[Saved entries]
━━━━━━━━━━━━━━━━

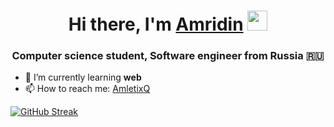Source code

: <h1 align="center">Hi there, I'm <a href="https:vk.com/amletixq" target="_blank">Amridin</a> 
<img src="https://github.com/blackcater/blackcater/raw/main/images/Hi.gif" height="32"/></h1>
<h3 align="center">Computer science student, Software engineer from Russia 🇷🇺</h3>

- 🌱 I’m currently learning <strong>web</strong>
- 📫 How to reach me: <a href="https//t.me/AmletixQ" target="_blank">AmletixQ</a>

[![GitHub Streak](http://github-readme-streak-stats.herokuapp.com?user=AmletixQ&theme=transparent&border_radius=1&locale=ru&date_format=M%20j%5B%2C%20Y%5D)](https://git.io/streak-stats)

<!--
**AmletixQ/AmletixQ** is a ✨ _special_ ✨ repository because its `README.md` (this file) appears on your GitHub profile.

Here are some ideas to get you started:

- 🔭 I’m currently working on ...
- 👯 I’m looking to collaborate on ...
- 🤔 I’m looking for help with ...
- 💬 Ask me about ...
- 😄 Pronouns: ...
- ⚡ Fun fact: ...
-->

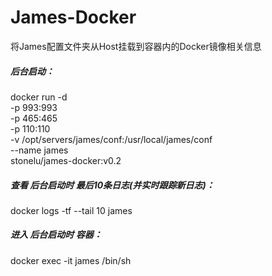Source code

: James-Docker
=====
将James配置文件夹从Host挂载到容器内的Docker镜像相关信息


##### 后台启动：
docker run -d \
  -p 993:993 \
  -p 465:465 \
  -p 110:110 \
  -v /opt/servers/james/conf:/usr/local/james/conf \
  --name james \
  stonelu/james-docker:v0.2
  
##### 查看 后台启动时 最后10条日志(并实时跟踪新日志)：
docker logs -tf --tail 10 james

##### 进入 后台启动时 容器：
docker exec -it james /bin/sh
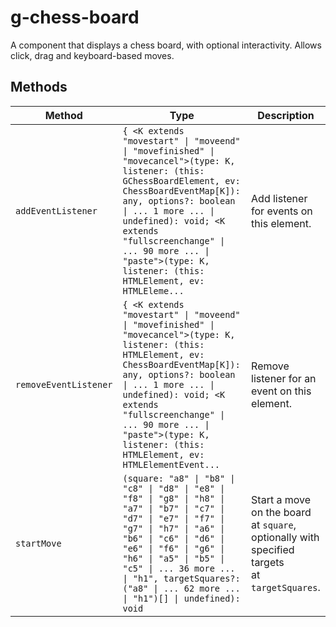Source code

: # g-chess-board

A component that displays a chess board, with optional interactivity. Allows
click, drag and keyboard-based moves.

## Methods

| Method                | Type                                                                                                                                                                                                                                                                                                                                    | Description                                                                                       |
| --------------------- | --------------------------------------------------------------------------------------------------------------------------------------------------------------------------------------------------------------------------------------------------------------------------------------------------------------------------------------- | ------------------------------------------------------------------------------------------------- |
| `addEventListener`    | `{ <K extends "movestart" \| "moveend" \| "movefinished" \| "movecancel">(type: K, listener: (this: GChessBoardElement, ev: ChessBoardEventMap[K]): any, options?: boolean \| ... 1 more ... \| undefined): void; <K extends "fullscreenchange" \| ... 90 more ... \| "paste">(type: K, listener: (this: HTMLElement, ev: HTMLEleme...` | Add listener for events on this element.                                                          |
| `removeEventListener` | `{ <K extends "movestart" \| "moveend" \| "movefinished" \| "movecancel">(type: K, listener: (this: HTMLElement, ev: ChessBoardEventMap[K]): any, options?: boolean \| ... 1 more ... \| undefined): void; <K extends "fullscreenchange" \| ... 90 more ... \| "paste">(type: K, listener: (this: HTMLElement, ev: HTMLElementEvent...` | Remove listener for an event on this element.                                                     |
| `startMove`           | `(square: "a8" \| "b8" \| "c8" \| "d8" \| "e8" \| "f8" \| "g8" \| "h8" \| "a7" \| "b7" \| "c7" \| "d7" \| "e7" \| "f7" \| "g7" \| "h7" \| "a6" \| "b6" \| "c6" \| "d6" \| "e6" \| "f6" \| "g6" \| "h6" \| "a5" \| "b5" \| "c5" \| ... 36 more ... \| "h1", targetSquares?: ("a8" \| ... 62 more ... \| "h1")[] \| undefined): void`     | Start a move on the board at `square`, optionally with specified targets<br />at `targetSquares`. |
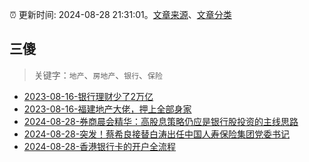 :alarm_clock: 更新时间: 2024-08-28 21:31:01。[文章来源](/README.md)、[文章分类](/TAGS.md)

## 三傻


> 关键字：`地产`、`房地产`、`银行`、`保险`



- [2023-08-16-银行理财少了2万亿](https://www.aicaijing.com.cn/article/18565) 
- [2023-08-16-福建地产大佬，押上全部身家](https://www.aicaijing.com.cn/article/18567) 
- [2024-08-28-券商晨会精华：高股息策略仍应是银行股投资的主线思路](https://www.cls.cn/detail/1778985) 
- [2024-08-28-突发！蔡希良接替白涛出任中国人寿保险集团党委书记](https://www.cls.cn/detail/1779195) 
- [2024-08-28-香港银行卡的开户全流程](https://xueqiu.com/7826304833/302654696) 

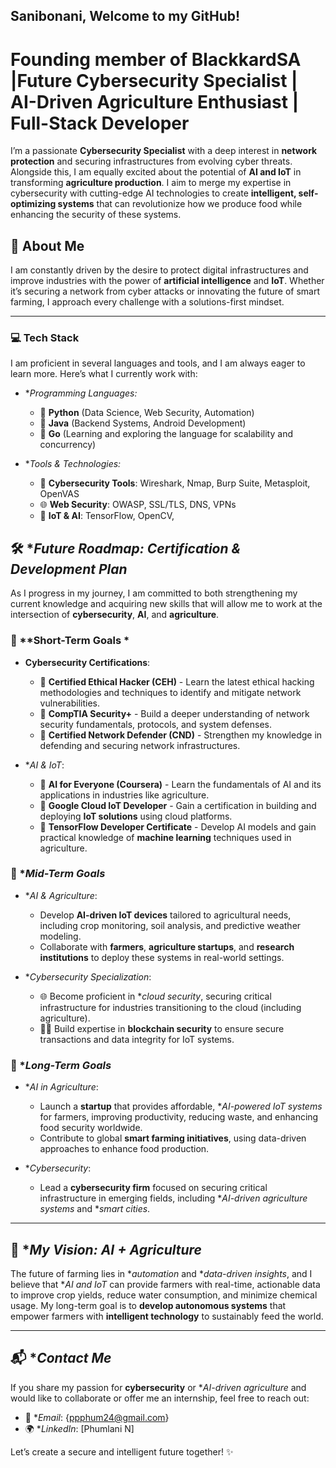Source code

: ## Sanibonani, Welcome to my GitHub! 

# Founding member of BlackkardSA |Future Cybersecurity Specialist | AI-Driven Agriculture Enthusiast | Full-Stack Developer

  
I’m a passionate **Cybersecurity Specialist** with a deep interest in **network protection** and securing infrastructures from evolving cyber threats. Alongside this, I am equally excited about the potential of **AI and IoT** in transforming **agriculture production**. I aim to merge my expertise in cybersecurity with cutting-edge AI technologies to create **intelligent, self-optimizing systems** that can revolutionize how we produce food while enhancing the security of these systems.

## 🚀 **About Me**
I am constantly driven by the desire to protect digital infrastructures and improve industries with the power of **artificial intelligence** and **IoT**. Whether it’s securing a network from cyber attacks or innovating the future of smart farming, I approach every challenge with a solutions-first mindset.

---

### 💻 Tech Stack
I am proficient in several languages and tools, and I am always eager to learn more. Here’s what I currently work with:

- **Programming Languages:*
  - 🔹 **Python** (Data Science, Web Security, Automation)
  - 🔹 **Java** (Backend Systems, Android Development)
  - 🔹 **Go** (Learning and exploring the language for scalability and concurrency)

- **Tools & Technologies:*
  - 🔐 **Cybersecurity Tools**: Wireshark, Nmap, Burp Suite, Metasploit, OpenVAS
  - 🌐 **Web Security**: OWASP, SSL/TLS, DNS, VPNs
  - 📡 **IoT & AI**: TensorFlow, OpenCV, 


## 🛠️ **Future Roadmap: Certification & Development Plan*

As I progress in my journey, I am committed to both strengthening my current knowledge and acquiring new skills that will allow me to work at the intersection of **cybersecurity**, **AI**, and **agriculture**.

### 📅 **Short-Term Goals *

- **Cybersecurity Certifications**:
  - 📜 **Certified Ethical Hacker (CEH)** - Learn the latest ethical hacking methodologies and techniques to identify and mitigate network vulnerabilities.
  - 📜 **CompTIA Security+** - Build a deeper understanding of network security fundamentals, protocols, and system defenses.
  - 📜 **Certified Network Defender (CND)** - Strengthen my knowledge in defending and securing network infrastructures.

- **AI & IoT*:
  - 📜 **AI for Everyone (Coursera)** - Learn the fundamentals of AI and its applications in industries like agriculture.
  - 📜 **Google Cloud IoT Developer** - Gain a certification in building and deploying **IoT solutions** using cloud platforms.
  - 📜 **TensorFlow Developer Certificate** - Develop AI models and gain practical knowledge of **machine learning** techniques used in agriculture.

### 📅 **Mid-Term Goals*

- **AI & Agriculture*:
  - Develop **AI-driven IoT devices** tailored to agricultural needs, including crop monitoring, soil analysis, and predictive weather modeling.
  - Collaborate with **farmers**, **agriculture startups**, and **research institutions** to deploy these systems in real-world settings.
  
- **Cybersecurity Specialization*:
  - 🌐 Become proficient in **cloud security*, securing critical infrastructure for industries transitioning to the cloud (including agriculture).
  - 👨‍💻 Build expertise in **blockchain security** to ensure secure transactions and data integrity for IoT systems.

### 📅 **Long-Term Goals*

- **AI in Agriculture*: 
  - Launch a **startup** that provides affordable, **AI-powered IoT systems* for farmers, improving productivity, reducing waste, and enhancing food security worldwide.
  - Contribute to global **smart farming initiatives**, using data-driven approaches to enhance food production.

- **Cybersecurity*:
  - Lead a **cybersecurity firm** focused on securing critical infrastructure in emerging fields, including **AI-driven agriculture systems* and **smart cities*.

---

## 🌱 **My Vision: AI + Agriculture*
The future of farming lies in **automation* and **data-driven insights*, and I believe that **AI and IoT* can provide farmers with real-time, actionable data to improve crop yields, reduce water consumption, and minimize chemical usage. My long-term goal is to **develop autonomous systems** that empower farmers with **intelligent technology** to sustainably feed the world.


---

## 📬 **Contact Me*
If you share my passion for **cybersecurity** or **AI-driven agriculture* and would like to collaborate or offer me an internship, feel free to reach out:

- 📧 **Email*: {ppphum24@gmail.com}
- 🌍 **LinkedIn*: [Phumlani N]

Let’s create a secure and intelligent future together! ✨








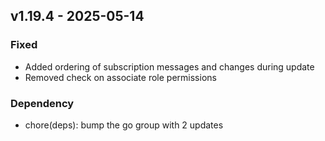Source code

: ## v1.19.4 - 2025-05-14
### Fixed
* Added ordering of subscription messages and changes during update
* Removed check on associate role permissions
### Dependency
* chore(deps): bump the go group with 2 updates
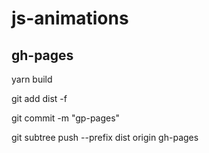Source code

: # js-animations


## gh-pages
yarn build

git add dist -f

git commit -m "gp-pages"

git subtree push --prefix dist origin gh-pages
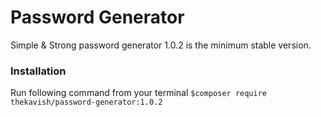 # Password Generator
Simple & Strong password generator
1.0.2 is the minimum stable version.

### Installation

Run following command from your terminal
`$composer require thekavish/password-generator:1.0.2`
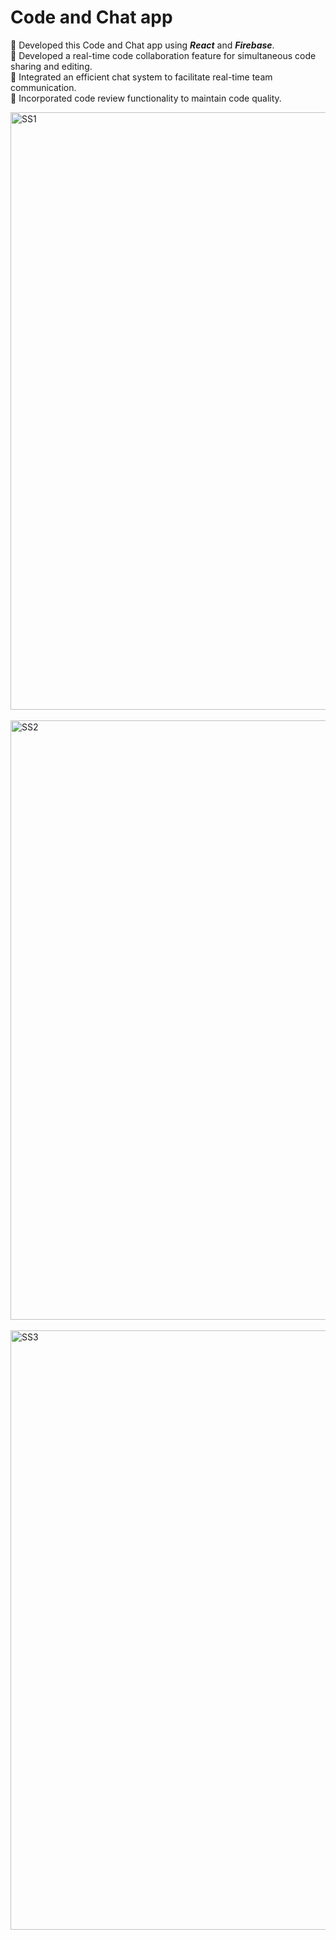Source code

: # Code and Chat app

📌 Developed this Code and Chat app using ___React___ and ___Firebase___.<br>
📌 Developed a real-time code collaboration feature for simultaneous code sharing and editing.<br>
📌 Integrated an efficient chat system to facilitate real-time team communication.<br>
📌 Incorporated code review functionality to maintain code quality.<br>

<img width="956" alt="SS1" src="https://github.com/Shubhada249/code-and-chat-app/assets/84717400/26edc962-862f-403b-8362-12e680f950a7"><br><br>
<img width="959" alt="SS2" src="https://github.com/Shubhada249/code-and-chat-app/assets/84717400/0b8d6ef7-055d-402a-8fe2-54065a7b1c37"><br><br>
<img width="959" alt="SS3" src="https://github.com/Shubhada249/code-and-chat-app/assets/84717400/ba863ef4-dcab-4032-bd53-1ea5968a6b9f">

━━━━━━━━━━━━━━━━

Count the lines in these records that hold the string "pages". Only the number is wanted.

• [Exercise result]: 3